13. The non-transitory computer readable medium of claim 11, wherein generating the task list comprises: generating at least one query based on the root cause; and querying a set of stored task templates to identify two or more tasks satisfying query conditions associated with the at least one query.

14. A non-transitory computer readable medium comprising instructions which, when executed by one or more hardware processors, causes performance of operations comprising: training a machine learning model based on historical sensor data obtained from a plurality of sensors; applying the trained machine learning model to current sensor data detected by a plurality of sensors to identify a particular subset of the current sensor data that cannot be validated based on data relationships corresponding to the historical sensor data; filtering out the particular subset of the current sensor data, that cannot be validated, to obtain a filtered set of current sensor data comprising validated sensor data; performing an analysis on the filtered set of the current sensor data, that does not include the particular subset of the current sensor data, to identify an issue to be remediated; and generating a recommendation to remediate the issue that was identified based on the filtered set of the current sensor data.

15. The non-transitory computer readable medium of claim 14, wherein the instructions further cause performance of operations comprising: estimating a second subset of the current sensor data to use in the analysis in place of the particular subset of the current sensor data, the estimating being based on the data relationships corresponding to the historical sensor data,

40 wherein the analysis is performed further on the estimated second subset of the current sensor data in addition to the filtered set of the current sensor data to identify the issue to be remediated.
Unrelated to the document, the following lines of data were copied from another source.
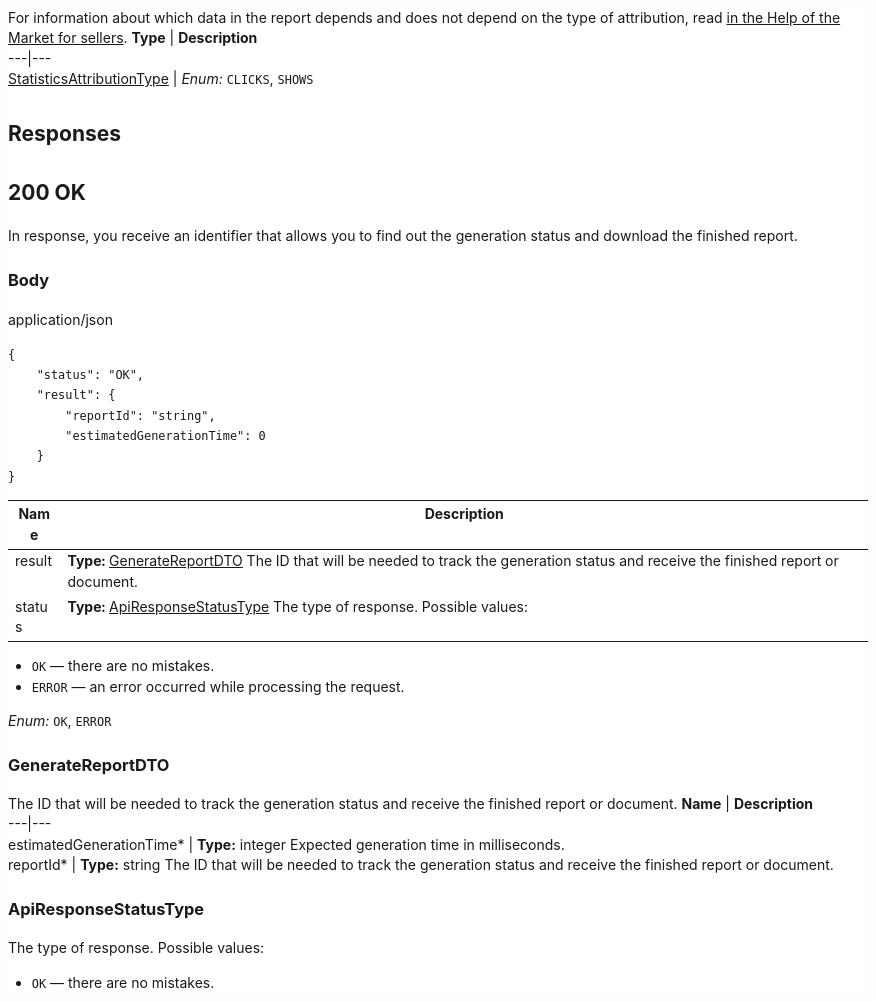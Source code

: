   



For information about which data in the report depends and does not depend on the type of attribution, read [in the Help of the Market for sellers](https://yandex.ru/support2/marketplace/ru/marketing/shelf#stats).
**Type** |  **Description**  
---|---  
[StatisticsAttributionType](https://yandex.ru/dev/market/partner-api/doc/en/reference/reports/en/reference/reports/generateShelfsStatisticsReport#statisticsattributiontype) |  _Enum:_ `CLICKS`, `SHOWS`  
##  [](https://yandex.ru/dev/market/partner-api/doc/en/reference/reports/en/reference/reports/generateShelfsStatisticsReport#responses)Responses
##  [](https://yandex.ru/dev/market/partner-api/doc/en/reference/reports/en/reference/reports/generateShelfsStatisticsReport#200-ok)200 OK
In response, you receive an identifier that allows you to find out the generation status and download the finished report.
###  [](https://yandex.ru/dev/market/partner-api/doc/en/reference/reports/en/reference/reports/generateShelfsStatisticsReport#body1)Body
application/json
```
{
    "status": "OK",
    "result": {
        "reportId": "string",
        "estimatedGenerationTime": 0
    }
}

```

**Name** |  **Description**  
---|---  
result |  **Type:** [GenerateReportDTO](https://yandex.ru/dev/market/partner-api/doc/en/reference/reports/en/reference/reports/generateShelfsStatisticsReport#generatereportdto) The ID that will be needed to track the generation status and receive the finished report or document.  
status |  **Type:** [ApiResponseStatusType](https://yandex.ru/dev/market/partner-api/doc/en/reference/reports/en/reference/reports/generateShelfsStatisticsReport#apiresponsestatustype) The type of response. Possible values:
  * `OK` — there are no mistakes.
  * `ERROR` — an error occurred while processing the request.

_Enum:_ `OK`, `ERROR`  
###  [](https://yandex.ru/dev/market/partner-api/doc/en/reference/reports/en/reference/reports/generateShelfsStatisticsReport#generatereportdto)GenerateReportDTO
The ID that will be needed to track the generation status and receive the finished report or document.
**Name** |  **Description**  
---|---  
estimatedGenerationTime* |  **Type:** integer<int64> Expected generation time in milliseconds.  
reportId* |  **Type:** string The ID that will be needed to track the generation status and receive the finished report or document.  
###  [](https://yandex.ru/dev/market/partner-api/doc/en/reference/reports/en/reference/reports/generateShelfsStatisticsReport#apiresponsestatustype)ApiResponseStatusType
The type of response. Possible values:
  * `OK` — there are no mistakes.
16. The non-transitory computer readable medium of claim 15, wherein generating a recommendation to remediate the issue comprises: generating a task list comprising a plurality of tasks to be performed in sequence to remediate the issue.

17. The non-transitory computer readable medium of claim 16, wherein generating the task list comprises: identifying a set of parameters necessary to generate the task list, wherein the set of parameters includes at least one value from the filtered set of current sensor data and at least one value from the estimated second subset of the current sensor data.

18. A method comprising operations as recited in any of Claims 1-17.

19. A system comprising: one or more processors; and memory storing instructions that, when executed by the one or more processors, cause the system to perform operations as recited in any of Claims 1-17.

20. A system comprising means for performing operations as recited in any of Claims 1-17.